Tyrian is an opaque glass, which is exceptional for Steuben. The quality of the shading from green to bluish purple was governed by the heat treatment at the fire. When the glass was first gathered from the pot it was green, and it would remain green in color if worked directly from the glass pot without reheating. The purple color was developed by reheating the partially formed object in the glory hole under oxidizing conditions. The longer the glass was reheated, the deeper the pruple coloring became. Carder preferred the pieces in which the greenish-turquois top shaded to a purple base.
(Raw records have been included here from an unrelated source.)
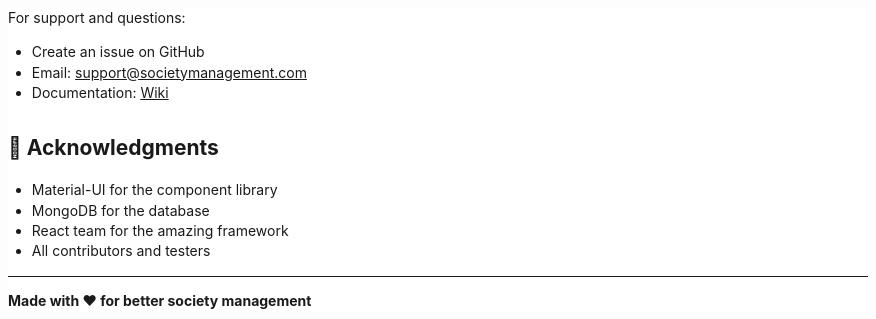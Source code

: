 For support and questions:
- Create an issue on GitHub
- Email: support@societymanagement.com
- Documentation: [Wiki](https://github.com/yourusername/society-management/wiki)

## 🙏 Acknowledgments

- Material-UI for the component library
- MongoDB for the database
- React team for the amazing framework
- All contributors and testers

---

**Made with ❤️ for better society management**

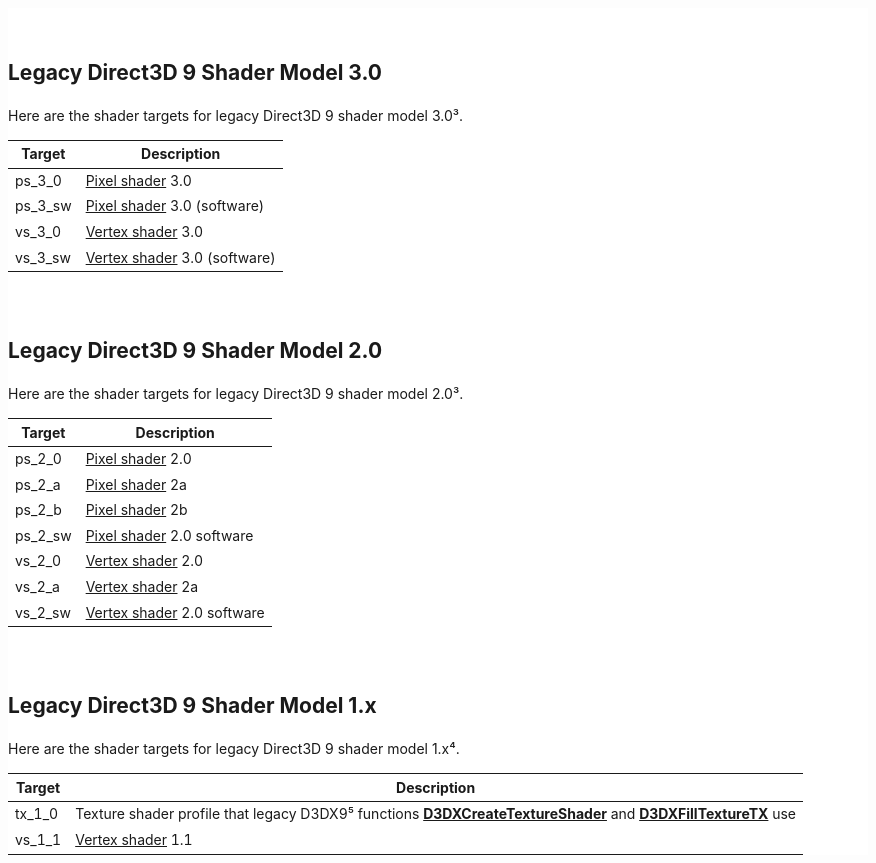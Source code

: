 


 

## Legacy Direct3D 9 Shader Model 3.0

Here are the shader targets for legacy Direct3D 9 shader model 3.0³.



| Target    | Description                                                                                                                       |
|-----------|-----------------------------------------------------------------------------------------------------------------------------------|
| ps\_3\_0  | [Pixel shader](/previous-versions//bb205146(v=vs.85)) 3.0               |
| ps\_3\_sw | [Pixel shader](/previous-versions//bb205146(v=vs.85)) 3.0 (software)    |
| vs\_3\_0  | [Vertex shader](/previous-versions//bb205146(v=vs.85)) 3.0            |
| vs\_3\_sw | [Vertex shader](/previous-versions//bb205146(v=vs.85)) 3.0 (software) |



 

## Legacy Direct3D 9 Shader Model 2.0

Here are the shader targets for legacy Direct3D 9 shader model 2.0³.



| Target    | Description                                                                                                                     |
|-----------|---------------------------------------------------------------------------------------------------------------------------------|
| ps\_2\_0  | [Pixel shader](/previous-versions//bb205146(v=vs.85)) 2.0             |
| ps\_2\_a  | [Pixel shader](/previous-versions//bb205146(v=vs.85)) 2a              |
| ps\_2\_b  | [Pixel shader](/previous-versions//bb205146(v=vs.85)) 2b              |
| ps\_2\_sw | [Pixel shader](/previous-versions//bb205146(v=vs.85)) 2.0 software    |
| vs\_2\_0  | [Vertex shader](/previous-versions//bb205146(v=vs.85)) 2.0          |
| vs\_2\_a  | [Vertex shader](/previous-versions//bb205146(v=vs.85)) 2a           |
| vs\_2\_sw | [Vertex shader](/previous-versions//bb205146(v=vs.85)) 2.0 software |



 

## Legacy Direct3D 9 Shader Model 1.x

Here are the shader targets for legacy Direct3D 9 shader model 1.x⁴.



| Target   | Description                                                                                                                                                                       |
|----------|-----------------------------------------------------------------------------------------------------------------------------------------------------------------------------------|
| tx\_1\_0 | Texture shader profile that legacy D3DX9⁵ functions [**D3DXCreateTextureShader**](/windows/desktop/direct3d9/d3dxcreatetextureshader) and [**D3DXFillTextureTX**](/windows/desktop/direct3d9/d3dxfilltexturetx) use |
| vs\_1\_1 | [Vertex shader](/previous-versions//bb205146(v=vs.85)) 1.1                                                            |
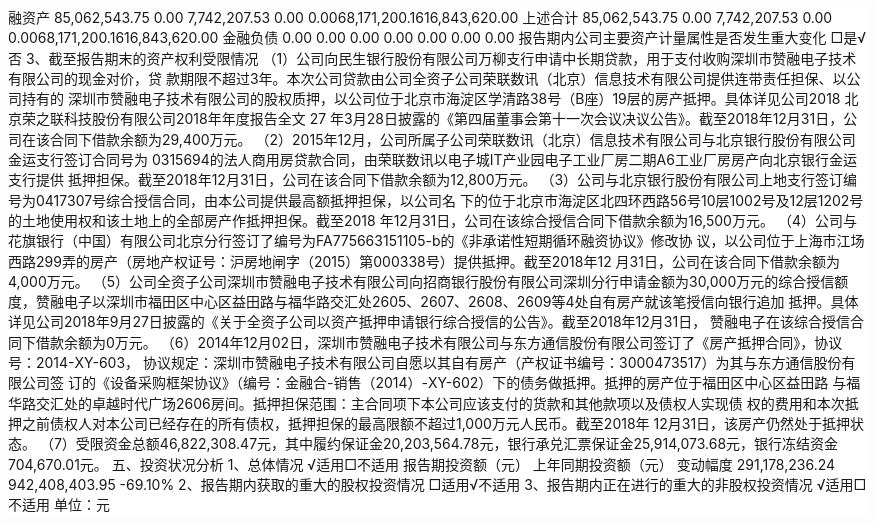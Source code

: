 融资产
85,062,543.75
0.00
7,742,207.53
0.00
0.0068,171,200.1616,843,620.00
上述合计
85,062,543.75
0.00
7,742,207.53
0.00
0.0068,171,200.1616,843,620.00
金融负债
0.00
0.00
0.00
0.00
0.00
0.00
0.00
报告期内公司主要资产计量属性是否发生重大变化
□是√否
3、截至报告期末的资产权利受限情况
（1）公司向民生银行股份有限公司万柳支行申请中长期贷款，用于支付收购深圳市赞融电子技术有限公司的现金对价，贷
款期限不超过3年。本次公司贷款由公司全资子公司荣联数讯（北京）信息技术有限公司提供连带责任担保、以公司持有的
深圳市赞融电子技术有限公司的股权质押，以公司位于北京市海淀区学清路38号（B座）19层的房产抵押。具体详见公司2018
北京荣之联科技股份有限公司2018年年度报告全文
27
年3月28日披露的《第四届董事会第十一次会议决议公告》。截至2018年12月31日，公司在该合同下借款余额为29,400万元。
（2）2015年12月，公司所属子公司荣联数讯（北京）信息技术有限公司与北京银行股份有限公司金运支行签订合同号为
0315694的法人商用房贷款合同，由荣联数讯以电子城IT产业园电子工业厂房二期A6工业厂房房产向北京银行金运支行提供
抵押担保。截至2018年12月31日，公司在该合同下借款余额为12,800万元。
（3）公司与北京银行股份有限公司上地支行签订编号为0417307号综合授信合同，由本公司提供最高额抵押担保，以公司名
下的位于北京市海淀区北四环西路56号10层1002号及12层1202号的土地使用权和该土地上的全部房产作抵押担保。截至2018
年12月31日，公司在该综合授信合同下借款余额为16,500万元。
（4）公司与花旗银行（中国）有限公司北京分行签订了编号为FA775663151105-b的《非承诺性短期循环融资协议》修改协
议，以公司位于上海市江场西路299弄的房产（房地产权证号：沪房地闸字（2015）第000338号）提供抵押。截至2018年12
月31日，公司在该合同下借款余额为4,000万元。
（5）公司全资子公司深圳市赞融电子技术有限公司向招商银行股份有限公司深圳分行申请金额为30,000万元的综合授信额
度，赞融电子以深圳市福田区中心区益田路与福华路交汇处2605、2607、2608、2609等4处自有房产就该笔授信向银行追加
抵押。具体详见公司2018年9月27日披露的《关于全资子公司以资产抵押申请银行综合授信的公告》。截至2018年12月31日，
赞融电子在该综合授信合同下借款余额为0万元。
（6）2014年12月02日，深圳市赞融电子技术有限公司与东方通信股份有限公司签订了《房产抵押合同》，协议号：2014-XY-603，
协议规定：深圳市赞融电子技术有限公司自愿以其自有房产（产权证书编号：3000473517）为其与东方通信股份有限公司签
订的《设备采购框架协议》（编号：金融合-销售（2014）-XY-602）下的债务做抵押。抵押的房产位于福田区中心区益田路
与福华路交汇处的卓越时代广场2606房间。抵押担保范围：主合同项下本公司应该支付的货款和其他款项以及债权人实现债
权的费用和本次抵押之前债权人对本公司已经存在的所有债权，抵押担保的最高限额不超过1,000万元人民币。截至2018年
12月31日，该房产仍然处于抵押状态。
（7）受限资金总额46,822,308.47元，其中履约保证金20,203,564.78元，银行承兑汇票保证金25,914,073.68元，银行冻结资金
704,670.01元。
五、投资状况分析
1、总体情况
√适用□不适用
报告期投资额（元）
上年同期投资额（元）
变动幅度
291,178,236.24
942,408,403.95
-69.10%
2、报告期内获取的重大的股权投资情况
□适用√不适用
3、报告期内正在进行的重大的非股权投资情况
√适用□不适用
单位：元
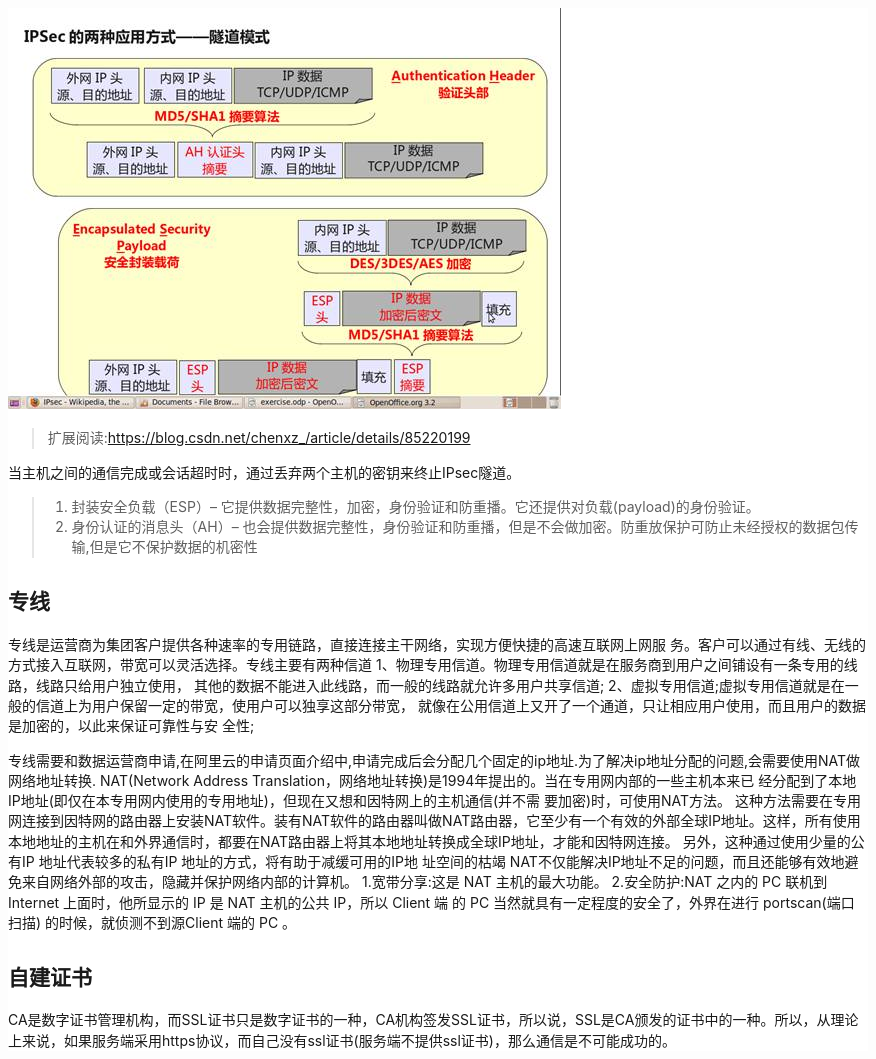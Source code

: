 ![](../../../_pic/201911/5989664a1d486.jpg)
>扩展阅读:https://blog.csdn.net/chenxz_/article/details/85220199

当主机之间的通信完成或会话超时时，通过丢弃两个主机的密钥来终止IPsec隧道。
>1. 封装安全负载（ESP）–
>它提供数据完整性，加密，身份验证和防重播。它还提供对负载(payload)的身份验证。
>2. 身份认证的消息头（AH）–
>也会提供数据完整性，身份验证和防重播，但是不会做加密。防重放保护可防止未经授权的数据包传输,但是它不保护数据的机密性


## 专线
专线是运营商为集团客户提供各种速率的专用链路，直接连接主干网络，实现方便快捷的高速互联网上网服 务。客户可以通过有线、无线的方式接入互联网，带宽可以灵活选择。专线主要有两种信道
1、物理专用信道。物理专用信道就是在服务商到用户之间铺设有一条专用的线路，线路只给用户独立使用， 其他的数据不能进入此线路，而一般的线路就允许多用户共享信道;
2、虚拟专用信道;虚拟专用信道就是在一般的信道上为用户保留一定的带宽，使用户可以独享这部分带宽， 就像在公用信道上又开了一个通道，只让相应用户使用，而且用户的数据是加密的，以此来保证可靠性与安 全性;

专线需要和数据运营商申请,在阿里云的申请页面介绍中,申请完成后会分配几个固定的ip地址.为了解决ip地址分配的问题,会需要使用NAT做网络地址转换.
NAT(Network Address Translation，网络地址转换)是1994年提出的。当在专用网内部的一些主机本来已 经分配到了本地IP地址(即仅在本专用网内使用的专用地址)，但现在又想和因特网上的主机通信(并不需 要加密)时，可使用NAT方法。
这种方法需要在专用网连接到因特网的路由器上安装NAT软件。装有NAT软件的路由器叫做NAT路由器，它至少有一个有效的外部全球IP地址。这样，所有使用本地地址的主机在和外界通信时，都要在NAT路由器上将其本地地址转换成全球IP地址，才能和因特网连接。
另外，这种通过使用少量的公有IP 地址代表较多的私有IP 地址的方式，将有助于减缓可用的IP地 址空间的枯竭
NAT不仅能解决IP地址不足的问题，而且还能够有效地避免来自网络外部的攻击，隐藏并保护网络内部的计算机。
1.宽带分享:这是 NAT 主机的最大功能。
2.安全防护:NAT 之内的 PC 联机到 Internet 上面时，他所显示的 IP 是 NAT 主机的公共 IP，所以 Client 端 的 PC 当然就具有一定程度的安全了，外界在进行 portscan(端口扫描) 的时候，就侦测不到源Client 端的 PC 。

## 自建证书
CA是数字证书管理机构，而SSL证书只是数字证书的一种，CA机构签发SSL证书，所以说，SSL是CA颁发的证书中的一种。所以，从理论上来说，如果服务端采用https协议，而自己没有ssl证书(服务端不提供ssl证书)，那么通信是不可能成功的。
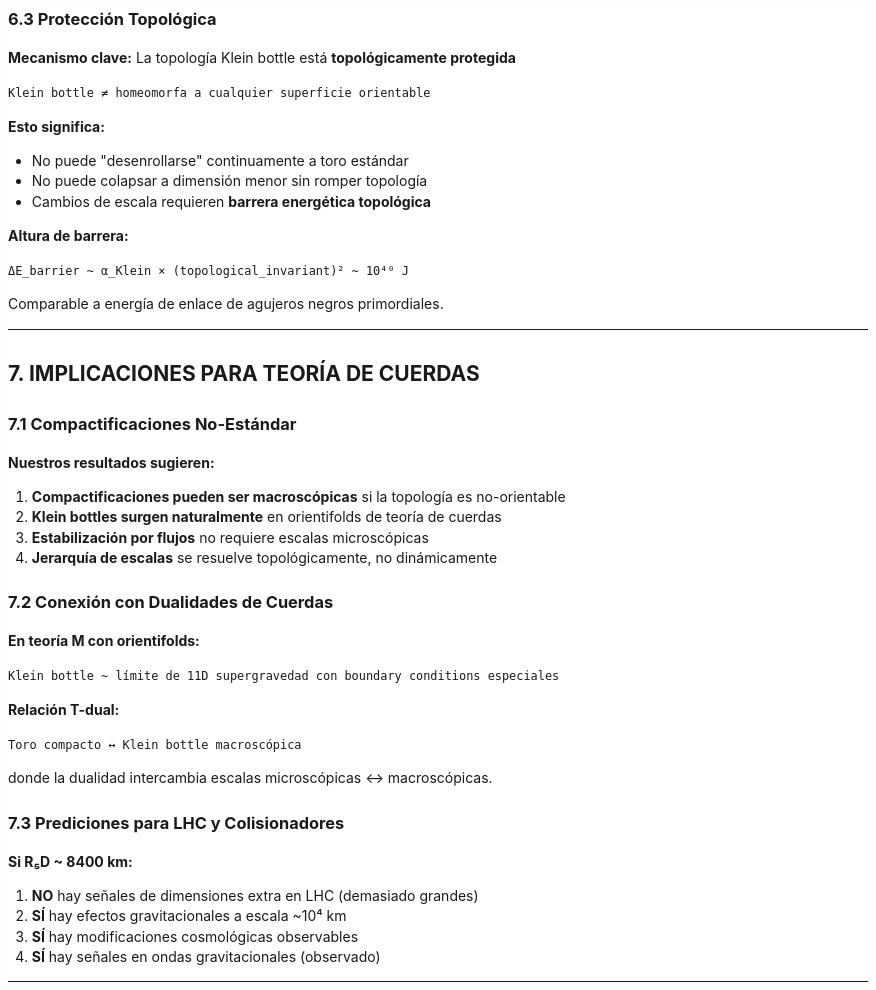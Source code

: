 ### 6.3 Protección Topológica

**Mecanismo clave:** La topología Klein bottle está **topológicamente protegida**

```
Klein bottle ≠ homeomorfa a cualquier superficie orientable
```

**Esto significa:**
- No puede "desenrollarse" continuamente a toro estándar
- No puede colapsar a dimensión menor sin romper topología
- Cambios de escala requieren **barrera energética topológica**

**Altura de barrera:**
```
ΔE_barrier ~ α_Klein × (topological_invariant)² ~ 10⁴⁰ J
```

Comparable a energía de enlace de agujeros negros primordiales.

---

## 7. IMPLICACIONES PARA TEORÍA DE CUERDAS

### 7.1 Compactificaciones No-Estándar

**Nuestros resultados sugieren:**

1. **Compactificaciones pueden ser macroscópicas** si la topología es no-orientable
2. **Klein bottles surgen naturalmente** en orientifolds de teoría de cuerdas  
3. **Estabilización por flujos** no requiere escalas microscópicas
4. **Jerarquía de escalas** se resuelve topológicamente, no dinámicamente

### 7.2 Conexión con Dualidades de Cuerdas

**En teoría M con orientifolds:**
```
Klein bottle ~ límite de 11D supergravedad con boundary conditions especiales
```

**Relación T-dual:**
```
Toro compacto ↔ Klein bottle macroscópica
```

donde la dualidad intercambia escalas microscópicas ↔ macroscópicas.

### 7.3 Prediciones para LHC y Colisionadores

**Si R₅D ~ 8400 km:**

1. **NO** hay señales de dimensiones extra en LHC (demasiado grandes)
2. **SÍ** hay efectos gravitacionales a escala ~10⁴ km
3. **SÍ** hay modificaciones cosmológicas observables
4. **SÍ** hay señales en ondas gravitacionales (observado)

---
Tyrian pieces were usually decorated with applied Gold Aurene leaves and trailed threads, which were smoothed to the level of the glass. These Aurene decorations were, as usual, sprayed with stannous chloride to give them their iridescence and to give the Tyrian glass it characteristic sheen, especially in the areas around the decorations. A few vases have a hooked decoration of Aurene around the neck, superimposed on white and rubbed smooth with the glass surface. A few pieces have part of the trailed threading in relief. A relatively small number of Tyrian pieces were produced, all made about 1916.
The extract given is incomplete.